◆ Task goal ◆
Begin at the top of the entries below and write out every line through the one containing "### golden path", excluding pictures.

########

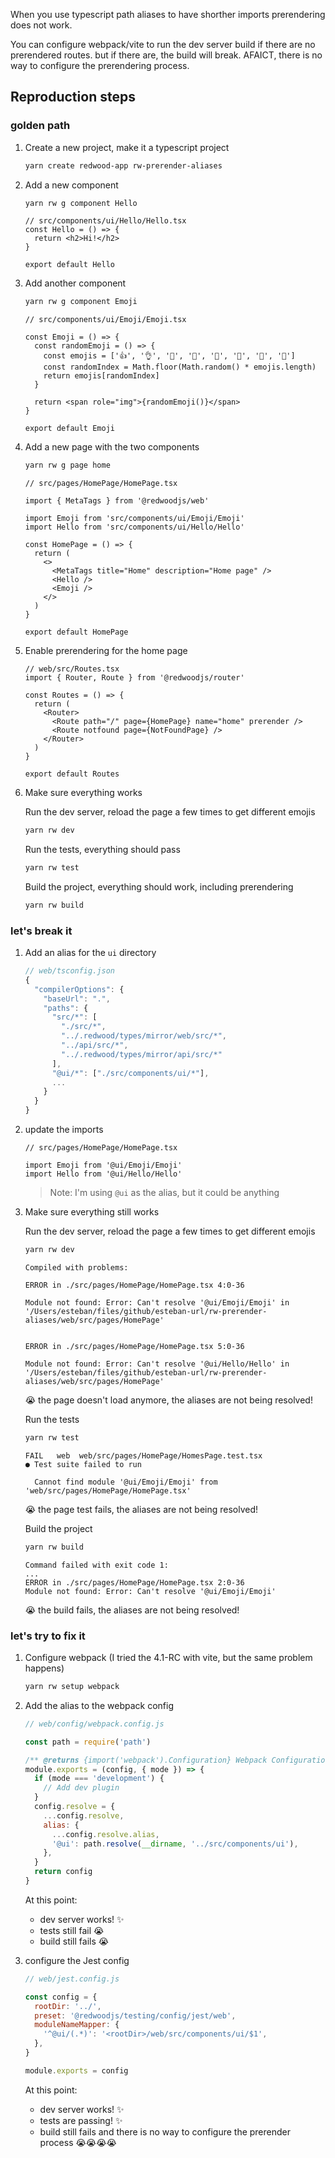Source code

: When you use typescript path aliases to have shorther imports prerendering does not work.

You can configure webpack/vite to run the dev server build if there are no prerendered routes. but if there are, the build will break. AFAICT, there is no way to configure the prerendering process.


## Reproduction steps

### golden path

1. Create a new project, make it a typescript project

    ```sh
    yarn create redwood-app rw-prerender-aliases
    ```

1. Add a new component

    ```sh
    yarn rw g component Hello
    ```

    ```tsx
    // src/components/ui/Hello/Hello.tsx
    const Hello = () => {
      return <h2>Hi!</h2>
    }

    export default Hello
    ```

1. Add another component

    ```sh
    yarn rw g component Emoji
    ```

    ```tsx
    // src/components/ui/Emoji/Emoji.tsx

    const Emoji = () => {
      const randomEmoji = () => {
        const emojis = ['👍', '👌', '👏', '🙌', '🤙', '🤘', '🤝', '👋']
        const randomIndex = Math.floor(Math.random() * emojis.length)
        return emojis[randomIndex]
      }

      return <span role="img">{randomEmoji()}</span>
    }

    export default Emoji
    ```

1. Add a new page with the two components

    ```sh
    yarn rw g page home
    ```

    ```tsx
    // src/pages/HomePage/HomePage.tsx

    import { MetaTags } from '@redwoodjs/web'

    import Emoji from 'src/components/ui/Emoji/Emoji'
    import Hello from 'src/components/ui/Hello/Hello'

    const HomePage = () => {
      return (
        <>
          <MetaTags title="Home" description="Home page" />
          <Hello />
          <Emoji />
        </>
      )
    }

    export default HomePage
    ```

1. Enable prerendering for the home page

    ```tsx
    // web/src/Routes.tsx
    import { Router, Route } from '@redwoodjs/router'

    const Routes = () => {
      return (
        <Router>
          <Route path="/" page={HomePage} name="home" prerender />
          <Route notfound page={NotFoundPage} />
        </Router>
      )
    }

    export default Routes
    ```

1. Make sure everything works

    Run the dev server, reload the page a few times to get different emojis

    ```sh
    yarn rw dev
    ```

    Run the tests, everything should pass

    ```sh
    yarn rw test
    ```

    Build the project, everything should work, including prerendering

    ```sh
    yarn rw build
    ```

### let's break it

1. Add an alias for the `ui` directory

    ```js
    // web/tsconfig.json
    {
      "compilerOptions": {
        "baseUrl": ".",
        "paths": {
          "src/*": [
            "./src/*",
            "../.redwood/types/mirror/web/src/*",
            "../api/src/*",
            "../.redwood/types/mirror/api/src/*"
          ],
          "@ui/*": ["./src/components/ui/*"],
          ...
        }
      }
    }
    ```
1. update the imports

    ```tsx
    // src/pages/HomePage/HomePage.tsx

    import Emoji from '@ui/Emoji/Emoji'
    import Hello from '@ui/Hello/Hello'
    ```

    > Note: I'm using `@ui` as the alias, but it could be anything

1. Make sure everything still works

    Run the dev server, reload the page a few times to get different emojis

    ```sh
    yarn rw dev
    ```

    ```
    Compiled with problems:

    ERROR in ./src/pages/HomePage/HomePage.tsx 4:0-36

    Module not found: Error: Can't resolve '@ui/Emoji/Emoji' in '/Users/esteban/files/github/esteban-url/rw-prerender-aliases/web/src/pages/HomePage'


    ERROR in ./src/pages/HomePage/HomePage.tsx 5:0-36

    Module not found: Error: Can't resolve '@ui/Hello/Hello' in '/Users/esteban/files/github/esteban-url/rw-prerender-aliases/web/src/pages/HomePage'
    ```

    😭 the page doesn't load anymore, the aliases are not being resolved!

    Run the tests

    ```sh
    yarn rw test
    ```
    ```
    FAIL   web  web/src/pages/HomePage/HomesPage.test.tsx
    ● Test suite failed to run

      Cannot find module '@ui/Emoji/Emoji' from 'web/src/pages/HomePage/HomePage.tsx'
    ```
    😭 the page test fails, the aliases are not being resolved!

    Build the project

    ```sh
    yarn rw build
    ```

    ```
    Command failed with exit code 1:
    ...
    ERROR in ./src/pages/HomePage/HomePage.tsx 2:0-36
    Module not found: Error: Can't resolve '@ui/Emoji/Emoji'
    ```
    😭 the build fails, the aliases are not being resolved!

### let's try to fix it

1. Configure webpack (I tried the 4.1-RC with vite, but the same problem happens)

    ```sh
    yarn rw setup webpack
    ```

1. Add the alias to the webpack config

    ```js
    // web/config/webpack.config.js

    const path = require('path')

    /** @returns {import('webpack').Configuration} Webpack Configuration */
    module.exports = (config, { mode }) => {
      if (mode === 'development') {
        // Add dev plugin
      }
      config.resolve = {
        ...config.resolve,
        alias: {
          ...config.resolve.alias,
          '@ui': path.resolve(__dirname, '../src/components/ui'),
        },
      }
      return config
    }
    ```

    At this point:
    - dev server works! ✨
    - tests still fail 😭
    - build still fails 😭


1. configure the Jest config

    ```js
    // web/jest.config.js

    const config = {
      rootDir: '../',
      preset: '@redwoodjs/testing/config/jest/web',
      moduleNameMapper: {
        '^@ui/(.*)': '<rootDir>/web/src/components/ui/$1',
      },
    }

    module.exports = config
    ```

    At this point:
    - dev server works! ✨
    - tests are passing! ✨
    - build still fails and there is no way to configure the prerender process 😭😭😭😭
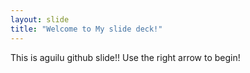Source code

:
 ```yaml
---
layout: slide
title: "Welcome to My slide deck!"
---
```

This is aguilu github slide!!
Use the right arrow to begin!
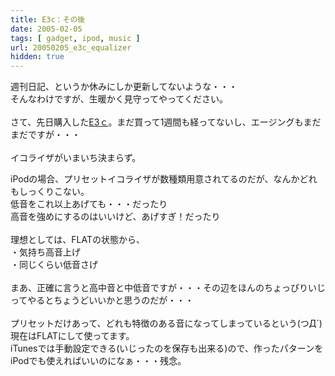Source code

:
 ```yaml
---
title: E3c：その後
date: 2005-02-05
tags: [ gadget, ipod, music ]
url: 20050205_e3c_equalizer
hidden: true
---
```

週刊日記、というか休みにしか更新してないような・・・<br />
そんなわけですが、生暖かく見守ってやってください。<br />
<br />
さて、先日購入した<a href="http://www.hibino.co.jp/avcsales/product/shure/product/earphones/e3c.html">E3ｃ</a>。まだ買って1週間も経ってないし、エージングもまだまだですが・・・<br />
<br />
イコライザがいまいち決まらず。<a></a>
<!--more-->
iPodの場合、プリセットイコライザが数種類用意されてるのだが、なんかどれもしっくりこない。<br />
低音をこれ以上あげても・・・だったり<br />
高音を強めにするのはいいけど、あげすぎ！だったり<br />
<br />
理想としては、FLATの状態から、<br />
・気持ち高音上げ<br />
・同じくらい低音さげ<br />
<br />
まあ、正確に言うと高中音と中低音ですが・・・その辺をほんのちょっぴりいじってやるとちょうどいいかと思うのだが・・・<br />
<br />
プリセットだけあって、どれも特徴のある音になってしまっているという(つД`)<br />
現在はFLATにして使ってます。<br />
iTunesでは手動設定できる(いじったのを保存も出来る)ので、作ったパターンをiPodでも使えればいいのになぁ・・・残念。
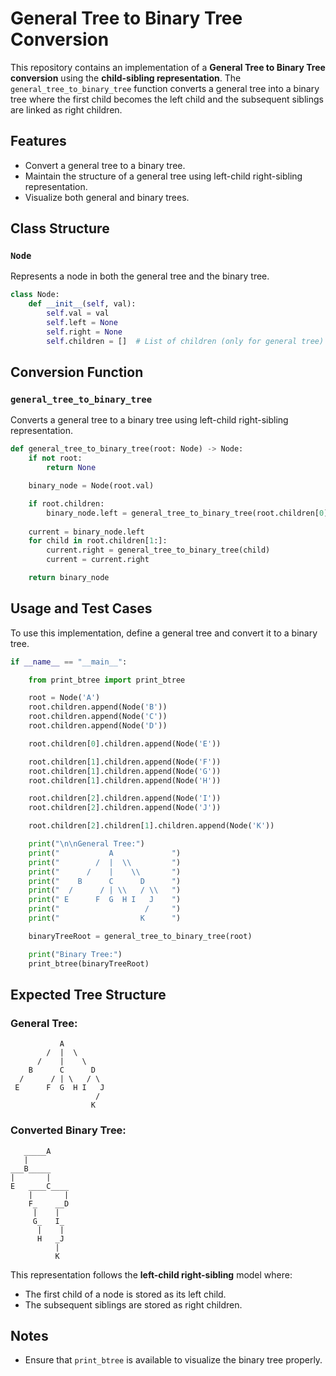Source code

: # General Tree to Binary Tree Conversion

This repository contains an implementation of a **General Tree to Binary Tree conversion** using the **child-sibling representation**. The `general_tree_to_binary_tree` function converts a general tree into a binary tree where the first child becomes the left child and the subsequent siblings are linked as right children.

## Features
- Convert a general tree to a binary tree.
- Maintain the structure of a general tree using left-child right-sibling representation.
- Visualize both general and binary trees.

## Class Structure
### `Node`
Represents a node in both the general tree and the binary tree.
```python
class Node:
    def __init__(self, val):
        self.val = val
        self.left = None
        self.right = None
        self.children = []  # List of children (only for general tree)
```

## Conversion Function
### `general_tree_to_binary_tree`
Converts a general tree to a binary tree using left-child right-sibling representation.
```python
def general_tree_to_binary_tree(root: Node) -> Node:
    if not root:
        return None

    binary_node = Node(root.val)

    if root.children:
        binary_node.left = general_tree_to_binary_tree(root.children[0])
    
    current = binary_node.left
    for child in root.children[1:]:
        current.right = general_tree_to_binary_tree(child)
        current = current.right

    return binary_node
```

## Usage and Test Cases
To use this implementation, define a general tree and convert it to a binary tree.

```python
if __name__ == "__main__":

    from print_btree import print_btree

    root = Node('A')
    root.children.append(Node('B'))
    root.children.append(Node('C'))
    root.children.append(Node('D'))

    root.children[0].children.append(Node('E'))

    root.children[1].children.append(Node('F'))
    root.children[1].children.append(Node('G'))
    root.children[1].children.append(Node('H'))

    root.children[2].children.append(Node('I'))
    root.children[2].children.append(Node('J'))

    root.children[2].children[1].children.append(Node('K'))

    print("\n\nGeneral Tree:")
    print("           A             ")
    print("        /  |  \\         ")
    print("      /    |    \\       ")
    print("    B      C      D      ")
    print("  /      / | \\   / \\   ")
    print(" E      F  G  H I   J    ")
    print("                   /     ")
    print("                  K      ")

    binaryTreeRoot = general_tree_to_binary_tree(root)

    print("Binary Tree:")
    print_btree(binaryTreeRoot)
```

## Expected Tree Structure
### General Tree:
```
           A
        /  |  \          
      /    |    \        
    B      C      D      
  /      / | \   / \     
 E      F  G  H I   J    
                   /     
                  K
```

### Converted Binary Tree:
```
   _____A
   |
___B_____
|       |
E   ____C____
    |       |
    F_    __D
     |    |
     G_   I_
      |    |
      H   _J
          |
          K
```

This representation follows the **left-child right-sibling** model where:
- The first child of a node is stored as its left child.
- The subsequent siblings are stored as right children.

## Notes
- Ensure that `print_btree` is available to visualize the binary tree properly.

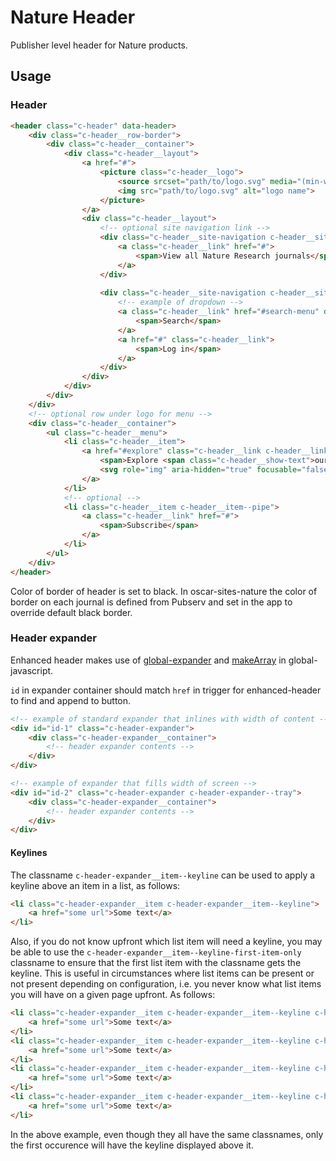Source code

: # Nature Header

Publisher level header for Nature products.

## Usage

### Header

```html
<header class="c-header" data-header>
    <div class="c-header__row-border">
        <div class="c-header__container">
            <div class="c-header__layout">
                <a href="#">
                    <picture class="c-header__logo">
                        <source srcset="path/to/logo.svg" media="(min-width: 769px)">
                        <img src="path/to/logo.svg" alt="logo name">
                    </picture>
                </a>
                <div class="c-header__layout">
                    <!-- optional site navigation link -->
                    <div class="c-header__site-navigation c-header__site-navigation--show-at-md">
                        <a class="c-header__link" href="#">
                            <span>View all Nature Research journals</span>
                        </a>
                    </div>
                    
                    <div class="c-header__site-navigation c-header__site-navigation--border-left">
                        <!-- example of dropdown -->
                        <a class="c-header__link" href="#search-menu" data-header-expander>
                            <span>Search</span>
                        </a>
                        <a href="#" class="c-header__link">
                            <span>Log in</span>
                        </a>
                    </div>
                </div>
            </div>
        </div>
    </div>
    <!-- optional row under logo for menu -->
    <div class="c-header__container">
        <ul class="c-header__menu">
            <li class="c-header__item">
                <a href="#explore" class="c-header__link c-header__link--dropdown" data-header-expander>
                    <span>Explore <span class="c-header__show-text">our content</span></span>
                    <svg role="img" aria-hidden="true" focusable="false" height="16" viewBox="0 0 16 16" width="16" xmlns="http://www.w3.org/2000/svg">...</svg>
                </a>
            </li>
            <!-- optional -->
            <li class="c-header__item c-header__item--pipe">
                <a class="c-header__link" href="#">
                    <span>Subscribe</span>
                </a>
            </li>            
        </ul>
    </div>
</header>
```

Color of border of header is set to black. In oscar-sites-nature the color of border on each journal is defined from Pubserv and set in the app to override default black border.

### Header expander
Enhanced header makes use of [global-expander](https://github.com/springernature/frontend-toolkits/tree/master/toolkits/global/packages/global-expander)
and [makeArray](https://github.com/springernature/frontend-toolkits/tree/master/toolkits/global/packages/global-javascript#makearray) in global-javascript.  

`id` in expander container should match `href` in trigger for enhanced-header to find and append to button.   

```html
<!-- example of standard expander that inlines with width of content -->
<div id="id-1" class="c-header-expander">
    <div class="c-header-expander__container">
        <!-- header expander contents -->
    </div>
</div>

<!-- example of expander that fills width of screen -->
<div id="id-2" class="c-header-expander c-header-expander--tray">
    <div class="c-header-expander__container">
        <!-- header expander contents -->
    </div>
</div>
```

#### Keylines

The classname `c-header-expander__item--keyline` can be used to apply a keyline above an item in a list, as follows:

```html
<li class="c-header-expander__item c-header-expander__item--keyline">
    <a href="some url">Some text</a>
</li>
```

Also, if you do not know upfront which list item will need a keyline, you may be able to use the `c-header-expander__item--keyline-first-item-only` classname to ensure that the first list item with the classname gets the keyline. This is useful in circumstances where list items can be present or not present depending on configuration, i.e. you never know what list items you will have on a given page upfront. As follows:  

```html
<li class="c-header-expander__item c-header-expander__item--keyline c-header-expander__item--keyline-first-item-only">
    <a href="some url">Some text</a>
</li>
<li class="c-header-expander__item c-header-expander__item--keyline c-header-expander__item--keyline-first-item-only">
    <a href="some url">Some text</a>
</li>
<li class="c-header-expander__item c-header-expander__item--keyline c-header-expander__item--keyline-first-item-only">
    <a href="some url">Some text</a>
</li>
<li class="c-header-expander__item c-header-expander__item--keyline c-header-expander__item--keyline-first-item-only">
    <a href="some url">Some text</a>
</li>
```
In the above example, even though they all have the same classnames, only the first occurence will have the keyline displayed above it.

########

◆ Answer to this exercise ◆
Source code

: When you use typescript path aliases to have shorther imports prerendering does not work.

You can configure webpack/vite to run the dev server build if there are no prerendered routes. but if there are, the build will break. AFAICT, there is no way to configure the prerendering process.


## Reproduction steps

### golden path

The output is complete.